──────── DATA FOR THIS EXERCISE ────────
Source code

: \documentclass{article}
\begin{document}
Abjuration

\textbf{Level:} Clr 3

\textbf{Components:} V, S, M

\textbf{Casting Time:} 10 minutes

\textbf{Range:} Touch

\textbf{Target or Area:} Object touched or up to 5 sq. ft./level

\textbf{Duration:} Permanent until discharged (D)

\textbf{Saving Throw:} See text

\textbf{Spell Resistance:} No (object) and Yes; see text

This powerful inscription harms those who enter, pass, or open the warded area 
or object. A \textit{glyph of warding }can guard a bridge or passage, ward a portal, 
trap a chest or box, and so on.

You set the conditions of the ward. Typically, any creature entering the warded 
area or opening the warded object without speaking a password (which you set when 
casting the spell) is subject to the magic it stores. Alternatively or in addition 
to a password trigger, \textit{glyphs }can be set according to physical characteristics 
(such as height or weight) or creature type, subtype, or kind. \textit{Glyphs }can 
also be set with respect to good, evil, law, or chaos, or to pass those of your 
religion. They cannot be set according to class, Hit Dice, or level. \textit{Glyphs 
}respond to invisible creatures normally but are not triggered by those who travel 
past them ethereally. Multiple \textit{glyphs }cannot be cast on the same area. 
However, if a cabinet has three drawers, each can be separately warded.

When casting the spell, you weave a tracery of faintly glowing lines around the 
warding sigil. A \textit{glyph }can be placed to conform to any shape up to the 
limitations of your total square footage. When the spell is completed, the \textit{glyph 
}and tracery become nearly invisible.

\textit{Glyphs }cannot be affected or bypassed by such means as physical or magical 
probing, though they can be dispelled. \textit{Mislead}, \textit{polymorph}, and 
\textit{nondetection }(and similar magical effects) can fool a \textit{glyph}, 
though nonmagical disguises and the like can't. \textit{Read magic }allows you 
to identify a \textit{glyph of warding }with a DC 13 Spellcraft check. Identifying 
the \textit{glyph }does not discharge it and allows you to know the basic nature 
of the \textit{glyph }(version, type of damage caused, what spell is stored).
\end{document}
────────
TASK STATEMENT
In the records above, locate the line that contains "become nearly invisible.". Repeat it and every line after it, exactly, and nothing else.

OUTPUT OF THE TASK
}and tracery become nearly invisible.

\textit{Glyphs }cannot be affected or bypassed by such means as physical or magical 
probing, though they can be dispelled. \textit{Mislead}, \textit{polymorph}, and 
\textit{nondetection }(and similar magical effects) can fool a \textit{glyph}, 
though nonmagical disguises and the like can't. \textit{Read magic }allows you 
to identify a \textit{glyph of warding }with a DC 13 Spellcraft check. Identifying 
the \textit{glyph }does not discharge it and allows you to know the basic nature 
of the \textit{glyph }(version, type of damage caused, what spell is stored).
\end{document}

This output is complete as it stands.